*What is expected:*
In the records below, find the line that contains "Ukratko, HTTP je" and the line that contains "Kada korisnik zatrazi". Set down exactly those lines and every line between them, and nothing more.

Saved data entries:
----
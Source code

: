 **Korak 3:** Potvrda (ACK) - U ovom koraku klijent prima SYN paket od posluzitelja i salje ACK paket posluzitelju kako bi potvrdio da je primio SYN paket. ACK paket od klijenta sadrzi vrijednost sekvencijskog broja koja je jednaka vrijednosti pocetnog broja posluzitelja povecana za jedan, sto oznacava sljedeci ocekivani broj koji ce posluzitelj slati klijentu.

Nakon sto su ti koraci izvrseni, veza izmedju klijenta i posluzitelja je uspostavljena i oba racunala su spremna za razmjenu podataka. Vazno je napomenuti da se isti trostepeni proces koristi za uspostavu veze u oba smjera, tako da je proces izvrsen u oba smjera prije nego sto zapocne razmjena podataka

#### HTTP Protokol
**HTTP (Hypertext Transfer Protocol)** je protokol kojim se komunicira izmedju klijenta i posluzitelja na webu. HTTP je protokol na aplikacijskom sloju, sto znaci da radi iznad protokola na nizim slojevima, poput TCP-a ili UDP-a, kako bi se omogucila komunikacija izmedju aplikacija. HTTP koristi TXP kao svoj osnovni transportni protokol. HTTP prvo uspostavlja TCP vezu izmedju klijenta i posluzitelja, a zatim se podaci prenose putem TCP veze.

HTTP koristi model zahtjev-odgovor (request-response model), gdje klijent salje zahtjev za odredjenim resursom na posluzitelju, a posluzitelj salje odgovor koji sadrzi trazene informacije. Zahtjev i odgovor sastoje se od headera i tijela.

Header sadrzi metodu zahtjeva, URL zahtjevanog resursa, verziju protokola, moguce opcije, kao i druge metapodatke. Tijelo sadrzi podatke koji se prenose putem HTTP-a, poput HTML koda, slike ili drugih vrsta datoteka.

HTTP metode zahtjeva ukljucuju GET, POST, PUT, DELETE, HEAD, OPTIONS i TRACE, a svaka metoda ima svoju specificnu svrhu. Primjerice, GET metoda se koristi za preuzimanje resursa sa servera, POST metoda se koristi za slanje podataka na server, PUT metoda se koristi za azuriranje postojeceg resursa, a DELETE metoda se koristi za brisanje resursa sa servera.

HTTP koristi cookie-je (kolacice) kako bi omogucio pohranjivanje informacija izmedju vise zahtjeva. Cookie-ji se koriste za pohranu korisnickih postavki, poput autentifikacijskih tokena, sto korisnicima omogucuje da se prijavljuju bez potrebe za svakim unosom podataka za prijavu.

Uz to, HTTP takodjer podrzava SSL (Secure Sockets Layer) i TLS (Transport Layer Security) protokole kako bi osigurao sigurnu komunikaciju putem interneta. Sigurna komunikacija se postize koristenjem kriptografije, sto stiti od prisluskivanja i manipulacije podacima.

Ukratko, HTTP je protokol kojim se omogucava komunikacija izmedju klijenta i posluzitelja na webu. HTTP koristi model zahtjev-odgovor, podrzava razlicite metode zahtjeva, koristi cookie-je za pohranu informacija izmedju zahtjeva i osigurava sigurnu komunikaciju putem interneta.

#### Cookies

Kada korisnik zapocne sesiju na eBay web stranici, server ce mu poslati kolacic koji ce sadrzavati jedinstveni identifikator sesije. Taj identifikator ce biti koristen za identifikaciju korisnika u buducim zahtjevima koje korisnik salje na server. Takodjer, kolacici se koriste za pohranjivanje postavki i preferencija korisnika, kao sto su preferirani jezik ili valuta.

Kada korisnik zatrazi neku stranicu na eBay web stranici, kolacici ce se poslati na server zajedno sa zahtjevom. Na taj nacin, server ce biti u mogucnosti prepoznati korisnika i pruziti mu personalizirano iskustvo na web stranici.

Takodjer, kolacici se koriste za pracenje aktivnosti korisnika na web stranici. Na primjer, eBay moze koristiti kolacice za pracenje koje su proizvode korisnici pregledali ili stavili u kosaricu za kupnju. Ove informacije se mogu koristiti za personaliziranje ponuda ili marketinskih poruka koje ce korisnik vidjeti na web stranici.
----
*Result of the task:*
Ukratko, HTTP je protokol kojim se omogucava komunikacija izmedju klijenta i posluzitelja na webu. HTTP koristi model zahtjev-odgovor, podrzava razlicite metode zahtjeva, koristi cookie-je za pohranu informacija izmedju zahtjeva i osigurava sigurnu komunikaciju putem interneta.

#### Cookies

Kada korisnik zapocne sesiju na eBay web stranici, server ce mu poslati kolacic koji ce sadrzavati jedinstveni identifikator sesije. Taj identifikator ce biti koristen za identifikaciju korisnika u buducim zahtjevima koje korisnik salje na server. Takodjer, kolacici se koriste za pohranjivanje postavki i preferencija korisnika, kao sto su preferirani jezik ili valuta.

Kada korisnik zatrazi neku stranicu na eBay web stranici, kolacici ce se poslati na server zajedno sa zahtjevom. Na taj nacin, server ce biti u mogucnosti prepoznati korisnika i pruziti mu personalizirano iskustvo na web stranici.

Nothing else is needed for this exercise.